Adds sophomore Jamal Mitchell: “Even though the two-hour workshops are time-consuming, every minute you spend there is worth it.”

Kampmeier says that the success rate for Chem 203—which he defines as the percentage of students completing the course with a passing grade of C-minus or better—has risen 15 percent in the two years he has used workshops to replace the traditional question-and-answer sessions.

Workshops engage undergraduates with the material and with each other, he says, boosting confidence and minimizing competitiveness in the process: “When students study alone, they often build castles in the air. They used to come in to see me after doing poorly on an exam saying, ‘But I knew this stuff forwards and backwards.’ Well, really they didn’t—they just thought they did. The workshops provide a mechanism for frequent reality checks on understanding.”

He illustrates how it works, using a problem from Workshop # 2, Structure Properties—Acids and Bases:

Three dicarboxylic acids with the structure C2H2(CO2H)2, I, J, and K, are catalytically hydrogenated (react with H2 in the presence of a catalyst) to give dicarboxylic acids with formulas of C2H4(CO2H)2. Hydrogenation of both I and J gives the same dicarboxylic acid L. Compound K hydrogenates to form compound M.

Give structures for compounds I–M. Explain your reasoning, listing your observations and the deductions to be made from each.

The workshop environment, Kampmeier says, is ideally suited for wrestling to the ground a stumper like this. To solve it, and to know that you have solved it, he says, you must separate the information you’ve been given into its components: “Compound K hydrogenates to form compound M,” for example, is the last of the six observations to be drawn from the problem above.

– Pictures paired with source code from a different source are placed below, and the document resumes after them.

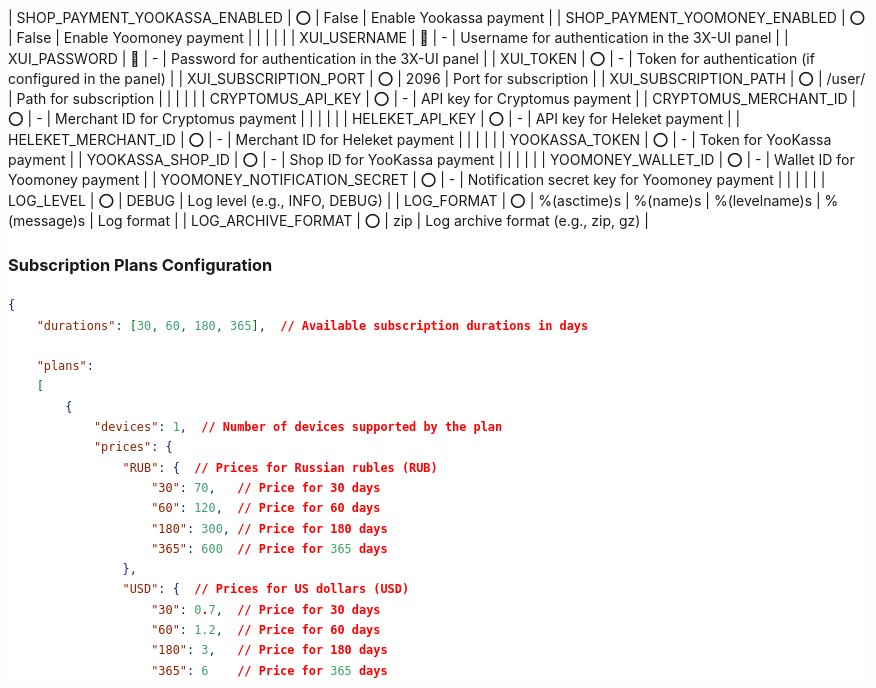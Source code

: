 | SHOP_PAYMENT_YOOKASSA_ENABLED | ⭕ | False | Enable Yookassa payment |
| SHOP_PAYMENT_YOOMONEY_ENABLED | ⭕ | False | Enable Yoomoney payment |
| | | |
| XUI_USERNAME | 🔴 | - | Username for authentication in the 3X-UI panel |
| XUI_PASSWORD | 🔴 | - | Password for authentication in the 3X-UI panel |
| XUI_TOKEN | ⭕ | - | Token for authentication (if configured in the panel) |
| XUI_SUBSCRIPTION_PORT | ⭕ | 2096 | Port for subscription |
| XUI_SUBSCRIPTION_PATH | ⭕ | /user/ | Path for subscription |
| | | |
| CRYPTOMUS_API_KEY | ⭕ | - | API key for Cryptomus payment |
| CRYPTOMUS_MERCHANT_ID | ⭕ | - | Merchant ID for Cryptomus payment |
| | | |
| HELEKET_API_KEY | ⭕ | - | API key for Heleket payment |
| HELEKET_MERCHANT_ID | ⭕ | - | Merchant ID for Heleket payment |
| | | |
| YOOKASSA_TOKEN | ⭕ | - | Token for YooKassa payment |
| YOOKASSA_SHOP_ID | ⭕ | - | Shop ID for YooKassa payment |
| | | |
| YOOMONEY_WALLET_ID | ⭕ | - | Wallet ID for Yoomoney payment |
| YOOMONEY_NOTIFICATION_SECRET | ⭕ | - | Notification secret key for Yoomoney payment |
| | | |
| LOG_LEVEL | ⭕ | DEBUG | Log level (e.g., INFO, DEBUG) |
| LOG_FORMAT | ⭕ | %(asctime)s \| %(name)s \| %(levelname)s \| %(message)s | Log format |
| LOG_ARCHIVE_FORMAT | ⭕ | zip | Log archive format (e.g., zip, gz) |


### Subscription Plans Configuration

```json
{
    "durations": [30, 60, 180, 365],  // Available subscription durations in days

    "plans": 
    [
        {
            "devices": 1,  // Number of devices supported by the plan
            "prices": {
                "RUB": {  // Prices for Russian rubles (RUB)
                    "30": 70,   // Price for 30 days
                    "60": 120,  // Price for 60 days
                    "180": 300, // Price for 180 days
                    "365": 600  // Price for 365 days
                },
                "USD": {  // Prices for US dollars (USD)
                    "30": 0.7,  // Price for 30 days
                    "60": 1.2,  // Price for 60 days
                    "180": 3,   // Price for 180 days
                    "365": 6    // Price for 365 days
```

Next, you identify what you can deduce from each observation.

Following a chain of logic—“if this is true, then that also must be true”—leads you to the solution. Asking students to explain their reasoning (which, Kampmeier says, the traditional question-and-answer approach doesn’t do), “makes visible your thought process and gives you confidence in the answer.”

On a basic level, the workshop approach pools what students know. And that’s important, he says: “You can’t just reason your way to the solution without having learned some empirical facts, as some seem to believe.

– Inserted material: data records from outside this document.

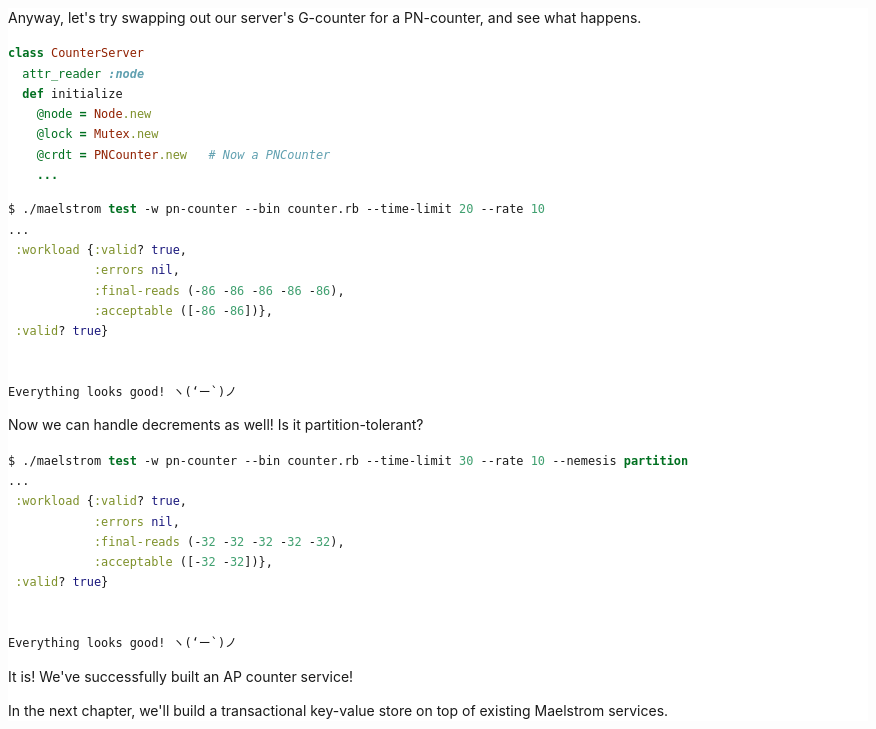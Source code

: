 Anyway, let's try swapping out our server's G-counter for a PN-counter, and see what happens.

```rb
class CounterServer
  attr_reader :node
  def initialize
    @node = Node.new
    @lock = Mutex.new
    @crdt = PNCounter.new   # Now a PNCounter
    ...
```

```clj
$ ./maelstrom test -w pn-counter --bin counter.rb --time-limit 20 --rate 10
...
 :workload {:valid? true,
            :errors nil,
            :final-reads (-86 -86 -86 -86 -86),
            :acceptable ([-86 -86])},
 :valid? true}


Everything looks good! ヽ(‘ー`)ノ
```

Now we can handle decrements as well! Is it partition-tolerant?

```clj
$ ./maelstrom test -w pn-counter --bin counter.rb --time-limit 30 --rate 10 --nemesis partition
...
 :workload {:valid? true,
            :errors nil,
            :final-reads (-32 -32 -32 -32 -32),
            :acceptable ([-32 -32])},
 :valid? true}


Everything looks good! ヽ(‘ー`)ノ
```

It is! We've successfully built an AP counter service!

In the next chapter, we'll build a transactional key-value store on top of
existing Maelstrom services.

“But on a more interesting level,” he points out, “one person’s thought processes play off another’s. And by virtue of that, each comes to understand something that they couldn’t have individually. It becomes a truly cooperative kind of venture in which each is as interested in the others’ success as in their own.”

The workshops are a team effort in another way, involving also the University’s office of Learning Assistance Services and with a healthy dose of input from the students and their workshop leaders.

“These workshops take advantage of all the University’s talent—especially our undergraduates’ teaching ability,” says Vicki Roth, assistant dean for learning assistance. “Many schools miss out on a big opportunity when they overlook student skills in teaching each other.”

Roth says the student leaders are “professionalized” through a for-credit training course that teaches them about learning theory and group dynamics, and how to guide, rather than teach, their workshops. “It feels like we’re growing our own professors here,” she says, noting that many students say their experience conducting workshops has nudged their career plans toward the academic arena.

The workshops are supported by a grant from the National Science Foundation to a consortium of 12 colleges and universities—public and private, large and small, two-year and four-year. Most have focused on workshops for first-year chemistry; Rochester has been a leader in developing the project in organic chemistry.

The College plans to continue using workshops in Chem 203, the organic chemistry course, after the NSF funding expires later this year, and is considering similar workshops for other undergraduate science and math courses.

And with good reason, says Kampmeier: “Questions that have stumped organic chemistry students for 40 years seem to be a piece of cake for this year’s group,” he reports.

Steve Bradt ’96 knows whereof he speaks. He is a survivor of Chem 203, taught the traditional way.